BFMTV
Société

Violences sexuelles faites aux enfants: 11 membres de la Ciivise démissionnent et critiquent le gouvernement

11 membres de la Commission indépendante sur l'inceste et les violences sexuelles faites aux enfants, sur la vingtaine qu'elle contient, ont annoncé jeudi leur démission en signe de protestation, quelques jours après l'annonce du remplacement du juge Édouard Durand par l'ex-rugbyman Sébastien Boueilh.

Ils veulent frapper l'opinion avec une démission massive. 11 membres de la Commission indépendante sur l'inceste et les violences sexuelles faites aux enfants (Ciivise) ont annoncé ce jeudi 14 décembre leur démission, quelques jours après l'annonce d'un remaniement de la commission.

Lundi, le gouvernement a annoncé que la Ciivise serait "dotée d’une nouvelle feuille de route et d’une nouvelle organisation" avec un nouveau binôme à sa tête, actant le départ du juge Édouard Durand pourtant plébiscité par les associations. Elle sera désormais présidée par Sébastien Boueilh, ex-rugbyman et fondateur de l'association "Colosse aux pieds d'argile", qui lutte contre les violences sexuelles dans le milieu sportif et par la pédiatre et experte judiciaire Caroline Rey-Salmon.

"Un manque de reconnaissance de notre travail"

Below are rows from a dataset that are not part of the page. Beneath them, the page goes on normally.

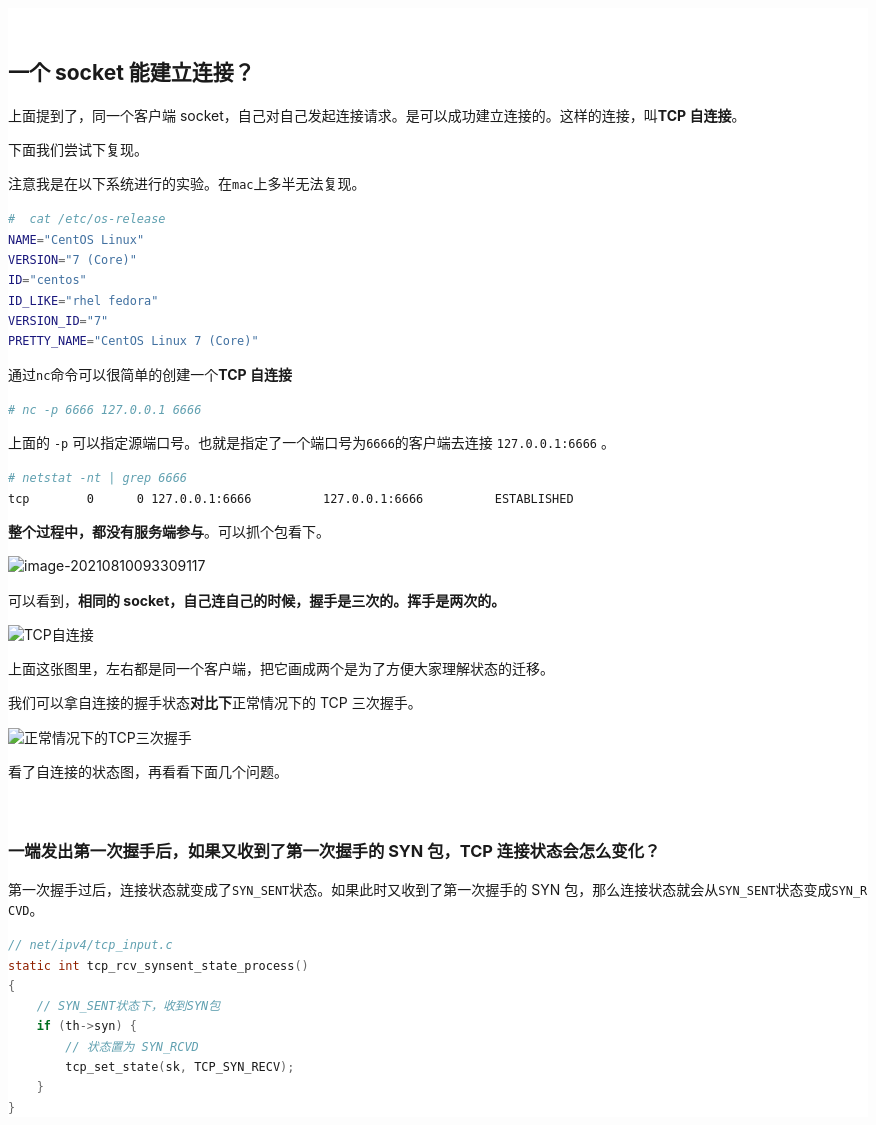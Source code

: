 <br>

## 一个 socket 能建立连接？

上面提到了，同一个客户端 socket，自己对自己发起连接请求。是可以成功建立连接的。这样的连接，叫**TCP 自连接**。

下面我们尝试下复现。

注意我是在以下系统进行的实验。在`mac`上多半无法复现。

```sh
#  cat /etc/os-release
NAME="CentOS Linux"
VERSION="7 (Core)"
ID="centos"
ID_LIKE="rhel fedora"
VERSION_ID="7"
PRETTY_NAME="CentOS Linux 7 (Core)"
```

通过`nc`命令可以很简单的创建一个**TCP 自连接**

```sh
# nc -p 6666 127.0.0.1 6666
```

上面的 `-p` 可以指定源端口号。也就是指定了一个端口号为`6666`的客户端去连接 `127.0.0.1:6666` 。

```sh
# netstat -nt | grep 6666
tcp        0      0 127.0.0.1:6666          127.0.0.1:6666          ESTABLISHED
```

**整个过程中，都没有服务端参与**。可以抓个包看下。

![image-20210810093309117](https://cdn.xiaobaidebug.top/image/image-20210810093309117.png)

可以看到，**相同的 socket，自己连自己的时候，握手是三次的。挥手是两次的。**

![TCP自连接](https://cdn.xiaobaidebug.top/image/TCP%E8%87%AA%E8%BF%9E%E6%8E%A52.png)

上面这张图里，左右都是同一个客户端，把它画成两个是为了方便大家理解状态的迁移。

我们可以拿自连接的握手状态**对比下**正常情况下的 TCP 三次握手。

![正常情况下的TCP三次握手](https://cdn.xiaobaidebug.top/image/正常情况下的TCP三次握手2.png)

看了自连接的状态图，再看看下面几个问题。

<br>

### 一端发出第一次握手后，如果又收到了第一次握手的 SYN 包，TCP 连接状态会怎么变化？

第一次握手过后，连接状态就变成了`SYN_SENT`状态。如果此时又收到了第一次握手的 SYN 包，那么连接状态就会从`SYN_SENT`状态变成`SYN_RCVD`。

```c
// net/ipv4/tcp_input.c
static int tcp_rcv_synsent_state_process()
{
    // SYN_SENT状态下，收到SYN包
	if (th->syn) {
        // 状态置为 SYN_RCVD
		tcp_set_state(sk, TCP_SYN_RECV);
	}
}

```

Les 11 démissionnaires, parmi lesquels le militant pour la protection des enfants Arnaud Gallais, la psychiatre Muriel Salmona ou encore Eva Thomas, l'une des premières à avoir témoigné à visage découvert contre l'inceste, soulignent qu'ils avaient demandé "le maintien de la Ciivise avec Édouard Durand". Ils n'ont par ailleurs été informés que par "voie de presse" du maintien de la commission.

"Nous déplorons également que les deux coprésident-es n’aient pas été préalablement informé-es ni du maintien de la Ciivise, ni de la nomination de Sébastien Boueilh, et donc de l’éviction d’Édouard Durand, alors même que ces derniers avaient à plusieurs reprises sollicité la secrétaire d’État à ce propos", poursuivent-ils.

"Les coprésidents étaient l’âme de la Ciivise. C’est non seulement très grossier pour eux, mais c’est aussi un manque de reconnaissance de notre travail", a estimé Eva Thomas auprès de Libération.

Inquiétude sur la nouvelle présidence

"Malgré un discours qui se veut rassurant sur la continuité, la manière dont les choses se sont passées est préoccupante: certains membres ont appris ces nominations par la presse, et malgré nos demandes répétées ces dernières semaines, nous n’avons pas reçu de réponse du gouvernement quant à notre devenir avant cette annonce", a développé Muriel Salmona.

Auprès de BFMTV.com, Arnaud Gallais se dit également "inquiet" des nominations du nouveau tandem à la présidence de la commission, qui a pu avoir des positions qui "vont à l'encontre de mesures-phares" recommandées par la Ciivise. Comme le relatait alors Mediapart, la pédiatre Caroline Rey-Salmon avait démissionné de la Ciivise en 2022, opposée à l'une de ses recommandations: celle de l'obligation de signalement pour les médecins soupçonnant des violences sexuelles commises sur des enfants.

Et Sébastien Boueilh s'est déjà déclaré en défaveur de l'imprescriptibilité des viols et agressions sexuelles commis contre les enfants, qui est pourtant préconisée par la Ciivise dans son rapport final. "Nous avons fait le constat que la prescription sert aussi de levier pour aller déposer plainte avant que les faits ne soient prescrits", a-t-il justifié auprès de Ouest-France mercredi.

Les ex-membres dénoncent les "méthodes" du gouvernement

Les ex-membres de la Ciivise dénoncent par ailleurs "l’absence de membres du gouvernement lors de la présentation publique du rapport" final de la commission fin novembre - il avait été remis quelques jours plus tôt au gouvernement.

"Nous dénonçons ce silence en réponse à nos sollicitations. Nous le dénonçons d’autant plus au regard de notre mission qui visait à "briser le silence". Ces méthodes vont à l’encontre de nos engagements pris depuis la création de la Ciivise. Elles vont à l’encontre également des 30.000 personnes qui nous ont fait confiance en témoignant", écrivent les signataires, dont le président de l'association Les Papillons, Laurent Boyet. 

Le travail de la Ciivise devait prendre fin le 31 décembre, au grand dam des acteurs de terrains, d'élus et de personnalités, qui ont multiplié les appels depuis cet été en faveur d'une prolongation de son existence. Pendant un temps, l'exécutif a entretenu le flou sur le devenir de cette commission. Il avait finalement promis mi-novembre de la maintenir, avec une nouvelle feuille de route.